Jacqui Deelstra (Washington, DC)
In International Development the letter “m,” short for “mobile,” has been popping up everywhere. There is mEducation, mAgriculture, and mHealth, just to name a few. Creative has also recognized the important role that mobile phones can play in development by connecting people to important information and resources that can dramatically improve their economic opportunities and allow them to be more active, knowledgeable and empowered citizens.
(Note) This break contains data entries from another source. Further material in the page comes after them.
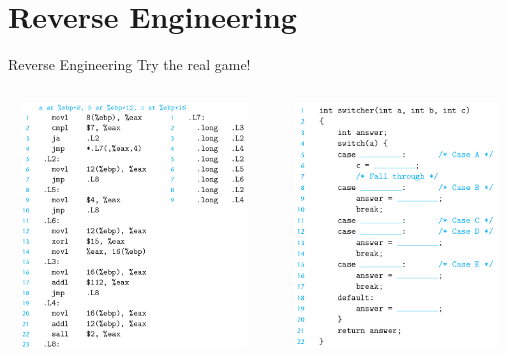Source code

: \documentclass[UKenglish]{beamer}
\begin{document}
\section{Reverse Engineering}
\begin{frame}{Reverse Engineering}
  Try the real game!
  \vspace{1cm}
\begin{center}
  \begin{columns}[onlytextwidth]
    \begin{column}{0.45\textwidth}
          \begin{minipage}[c][0.56\textheight][c]{\linewidth} 
          \includegraphics[width = 1\textwidth, height=6.5cm]{switch_assembly.png}
          \end{minipage}
        \end{column}

        \begin{column}{0.45\textwidth}
          \begin{minipage}[c][0.56\textheight][c]{\linewidth} 
          \includegraphics[width = 1\textwidth, height=6.5cm]{switch_c.png}
          \end{minipage}
    \end{column}
  \end{columns}
\end{center}
\end{frame}
\end{document}
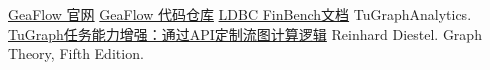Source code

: \begin{thebibliography}{99}
 \href{https://tugraph-analytics.readthedocs.io/en/latest/}{GeaFlow 官网}
 \href{https://github.com/TuGraph-family/tugraph-analytics}{GeaFlow 代码仓库}
 \href{https://arxiv.org/pdf/2306.15975.pdf}{LDBC FinBench⽂档}
 TuGraphAnalytics. \href{https://zhuanlan.zhihu.com/p/650101776}{TuGraph任务能⼒增强：通过API定制流图计算逻辑}
 Reinhard Diestel. Graph Theory, Fifth Edition.
\end{thebibliography}
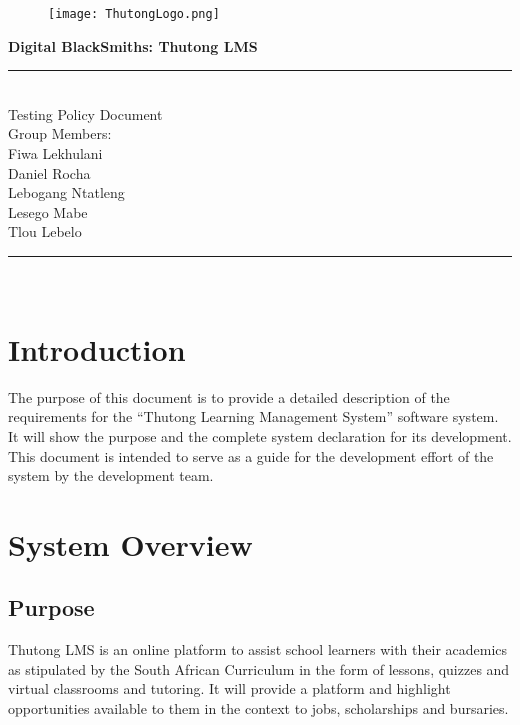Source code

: \documentclass[12pt,a4paper]{article}
\begin{document}
	\begin{titlepage}
		\begin{figure}[t]
			\texttt{[image: ThutongLogo.png]}
		\end{figure}
		\centering
		\textbf{\LARGE Digital BlackSmiths: Thutong LMS}
		\newline
		\rule{\textwidth}{1.6pt}\\[\baselineskip]
		Testing Policy Document\\
		\vspace*{0.5cm}
		\large Group Members: \vspace*{0.3cm}
			{\\Fiwa Lekhulani\\Daniel Rocha\\Lebogang Ntatleng\\Lesego Mabe\\Tlou Lebelo}
		\rule{\textwidth}{1.6pt}\\[\baselineskip]
		\vspace*{\fill}
	\end{titlepage}
	\pagebreak
	
	\section*{Introduction}
	The purpose of this document is to provide a detailed description of the requirements for the “Thutong Learning Management System” software system. It will show the purpose and the complete system declaration for its development. 
		\\This document is intended to serve as a guide for the development effort of the system by the development team.
		
	\section{System Overview}
		\subsection*{Purpose}
		Thutong LMS is an online platform to assist school learners with their academics as stipulated by the South African Curriculum in the form of lessons, quizzes and virtual classrooms and tutoring. It will provide a platform and highlight opportunities available to them in the context to jobs, scholarships and bursaries.
\end{document}
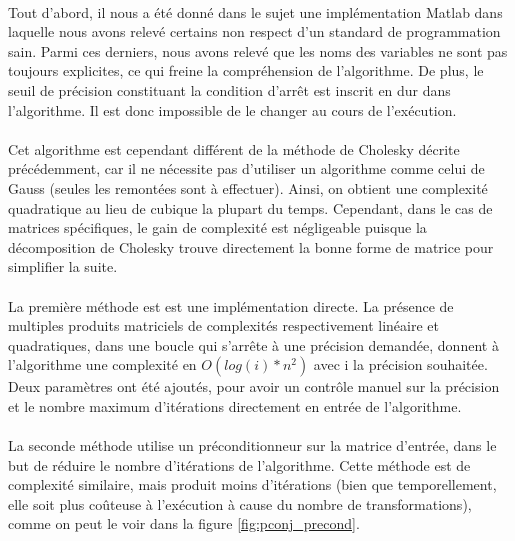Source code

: \documentclass{article}
\begin{document}
\paragraph{}
    Tout d'abord, il nous a été donné dans le sujet une implémentation Matlab dans laquelle nous avons relevé certains non respect d'un standard de programmation sain. Parmi ces derniers, nous avons relevé que les noms des variables ne sont pas toujours explicites, ce qui freine la compréhension de l'algorithme. De plus, le seuil de précision constituant la condition d'arrêt est inscrit en dur dans l'algorithme. Il est donc impossible de le changer au cours de l'exécution.
    
\paragraph{}
    Cet algorithme est cependant différent de la méthode de Cholesky décrite précédemment, car il ne nécessite pas d'utiliser un algorithme comme celui de Gauss (seules les remontées sont à effectuer). Ainsi, on obtient une complexité quadratique au lieu de cubique la plupart du temps. Cependant, dans le cas de matrices spécifiques, le gain de complexité est négligeable puisque la décomposition de Cholesky trouve directement la bonne forme de matrice pour simplifier la suite.

\paragraph{}
    La première méthode est est une implémentation directe. La présence de multiples produits matriciels de complexités respectivement linéaire et quadratiques, dans une boucle qui s'arrête à une précision demandée, donnent à l'algorithme une complexité en $O(log(i)*n^2)$ avec i la précision souhaitée. Deux paramètres ont été ajoutés, pour avoir un contrôle manuel sur la précision et le nombre maximum d'itérations directement en entrée de l'algorithme. 
    
\paragraph{}
    La seconde méthode utilise un préconditionneur sur la matrice d'entrée, dans le but de réduire le nombre d'itérations de l'algorithme. Cette méthode est de complexité similaire, mais produit moins d'itérations (bien que temporellement, elle soit plus coûteuse à l'exécution à cause du nombre de transformations), comme on peut le voir dans la figure \ref{fig:pconj_precond}. 
    
\end{document}
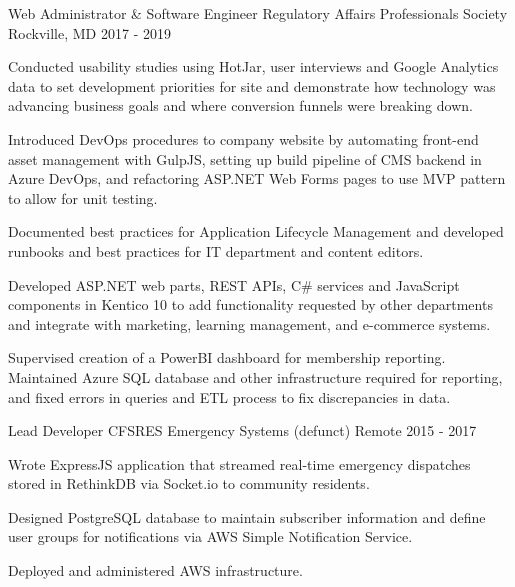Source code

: \begin{cventries}
  \cventry
    {Web Administrator \& Software Engineer} %
    {Regulatory Affairs Professionals Society} %
    {Rockville, MD} %
    {2017 - 2019} %
    {
      \begin{cvitems} %
        \item {Conducted usability studies using HotJar, user interviews and Google Analytics data to set development priorities for site and demonstrate how technology was advancing business goals and where conversion funnels were breaking down.}
        \item {Introduced DevOps procedures to company website by automating front-end asset management with GulpJS, setting up build pipeline of CMS backend in Azure DevOps, and refactoring ASP.NET Web Forms pages to use MVP pattern to allow for unit testing.}
         \item {Documented best practices for Application Lifecycle Management and developed runbooks and best practices for IT department and content editors.}
         \item {Developed ASP.NET web parts, REST APIs, C\# services and JavaScript components in Kentico 10 to add functionality requested by other departments and integrate with marketing, learning management, and e-commerce systems.}
        \item {Supervised creation of a PowerBI dashboard for membership reporting. Maintained Azure SQL database and other infrastructure required for reporting, and fixed errors in queries and ETL process to fix discrepancies in data.}
      \end{cvitems}
    }

  \cventry
    {Lead Developer} %
    {CFSRES Emergency Systems (defunct)} %
    {Remote} %
    {2015 - 2017} %
    {
      \begin{cvitems} %
        \item {Wrote ExpressJS application that streamed real-time emergency dispatches stored in RethinkDB via Socket.io to community residents.}
        \item {Designed PostgreSQL database to maintain subscriber information and define user groups for notifications via AWS Simple Notification Service.}
        \item {Deployed and administered AWS infrastructure.}
      \end{cvitems}
    }


\end{cventries}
Here are a few areas that Creative is especially excited about:
Throughout the developing world very few citizens have access to a formal bank account and instead conduct all their transactions and keep a lot of their wealth and savings in cash. Mobile banking has opened up the opportunity for easy, efficient, secure money transfers whether sending remittances to family members, purchasing goods from a supplier or paying utility bills. The biggest success story in mMoney so far has has been M-PESA in Kenya, but the technology also has had a big impact in Tanzania, the Philippines, Haiti and Afghanistan. For Creative, Mobile Money opens up the opportunity make more transparent and secure transactions in the transition countries where we work. Also exciting is the possibility for mobile money to give women greater control over their personal finances and financial transactions.
Mobile Data Collection
Data collection for project monitoring and evaluation is an important part of any development program. Historically, this has meant enumerators going out with large stacks of paper surveys. Today mobile devices have allowed for new models and techniques for data collection. With a smartphone anyone can capture a picture and the GPS coordinates of a project site and send back notes. Using SMS implementers can solicit feedback on projects from beneficiaries and community stakeholders and use that information to make real-time decisions. Also today a diversity of are tools available, such as Episurveyor, that are user friendly and make conducting a survey using mobile devices very cost effective.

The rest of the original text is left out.